2-Methylnaphthalene
- Names: Preferred IUPAC name 2-Methylnaphthalene

Identifiers
- CAS Number: 91-57-6;
- 3D model (JSmol): Interactive image;
- ChemSpider: 6788;
- ECHA InfoCard: 100.001.890
- PubChem CID: 7055;
- UNII: S8MCX3C16H;
- CompTox Dashboard (EPA): DTXSID4020878 ;

Properties
- Chemical formula: C_{11}H_{10}
- Molar mass: 142.201 g·mol^{−1}
- Appearance: Waxy white solid
- Melting point: 35 °C (95 °F; 308 K)
- Boiling point: 241.1 °C (466.0 °F; 514.2 K)
- Magnetic susceptibility (χ): −102.6·10^{−6} cm^{3}/mol

= 2-Methylnaphthalene =

2-Methylnaphthalene is a simple polycyclic aromatic hydrocarbon (PAH).
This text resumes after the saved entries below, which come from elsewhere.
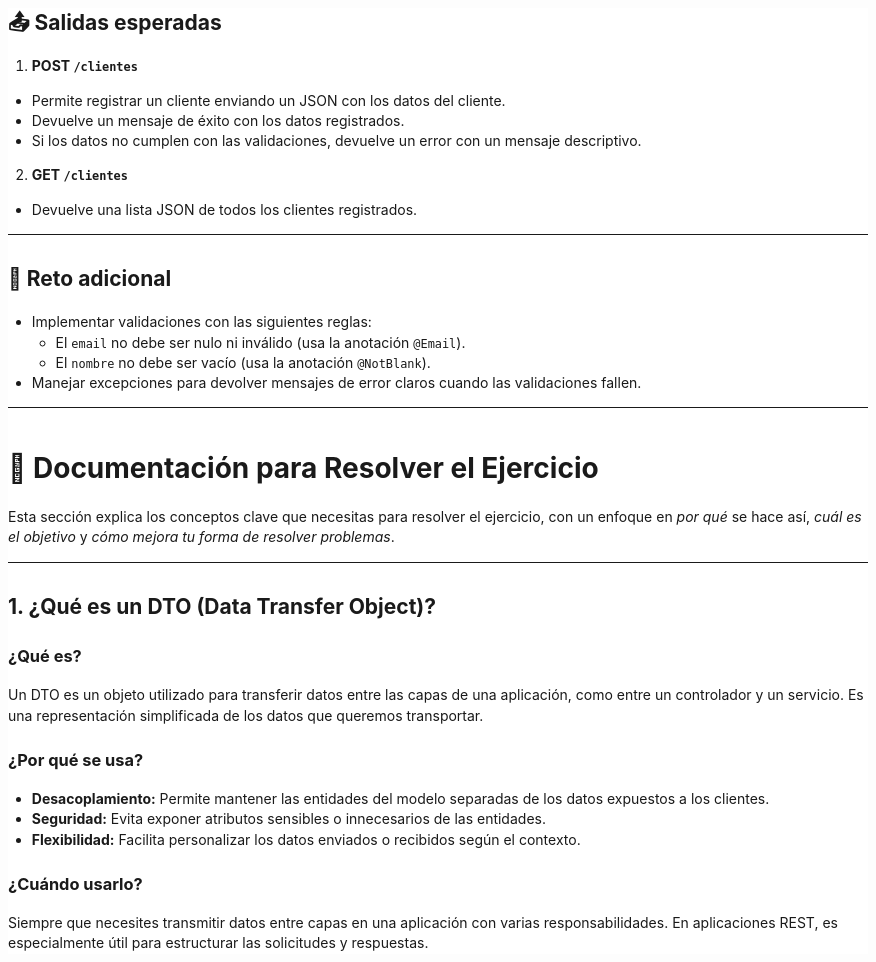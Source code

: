 
## 📤 **Salidas esperadas**

1. **POST `/clientes`**

- Permite registrar un cliente enviando un JSON con los datos del cliente.
- Devuelve un mensaje de éxito con los datos registrados.
- Si los datos no cumplen con las validaciones, devuelve un error con un mensaje descriptivo.

2. **GET `/clientes`**

- Devuelve una lista JSON de todos los clientes registrados.

---

## 🎯 **Reto adicional**

- Implementar validaciones con las siguientes reglas:
    - El `email` no debe ser nulo ni inválido (usa la anotación `@Email`).
    - El `nombre` no debe ser vacío (usa la anotación `@NotBlank`).
- Manejar excepciones para devolver mensajes de error claros cuando las validaciones fallen.

---

# 📘 Documentación para Resolver el Ejercicio

Esta sección explica los conceptos clave que necesitas para resolver el ejercicio, con un enfoque en *por qué* se hace
así, *cuál es el objetivo* y *cómo mejora tu forma de resolver problemas*.

---

## **1. ¿Qué es un DTO (Data Transfer Object)?**

### **¿Qué es?**

Un DTO es un objeto utilizado para transferir datos entre las capas de una aplicación, como entre un controlador y un
servicio. Es una representación simplificada de los datos que queremos transportar.

### **¿Por qué se usa?**

- **Desacoplamiento:** Permite mantener las entidades del modelo separadas de los datos expuestos a los clientes.
- **Seguridad:** Evita exponer atributos sensibles o innecesarios de las entidades.
- **Flexibilidad:** Facilita personalizar los datos enviados o recibidos según el contexto.

### **¿Cuándo usarlo?**

Siempre que necesites transmitir datos entre capas en una aplicación con varias responsabilidades. En aplicaciones REST,
es especialmente útil para estructurar las solicitudes y respuestas.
It is generally isolated from coal tar, of which it is a minor component.

==Uses==
The quinone derivative, Menadione, can be formed by the oxidation of 2-methylnaphthalene and finds use as a synthetic form of vitamin K.

==Astrochemistry==
According to NASA, over 20% of the carbon in the universe may be associated with PAHs, possible starting materials for the formation of life. PAHs seem to have been formed shortly after the Big Bang, are abundant in the universe, and are associated with new stars and exoplanets.

==Safety==
The LD50 for 2-methylnaphthalene is low, being 3850 mg/kg (rats).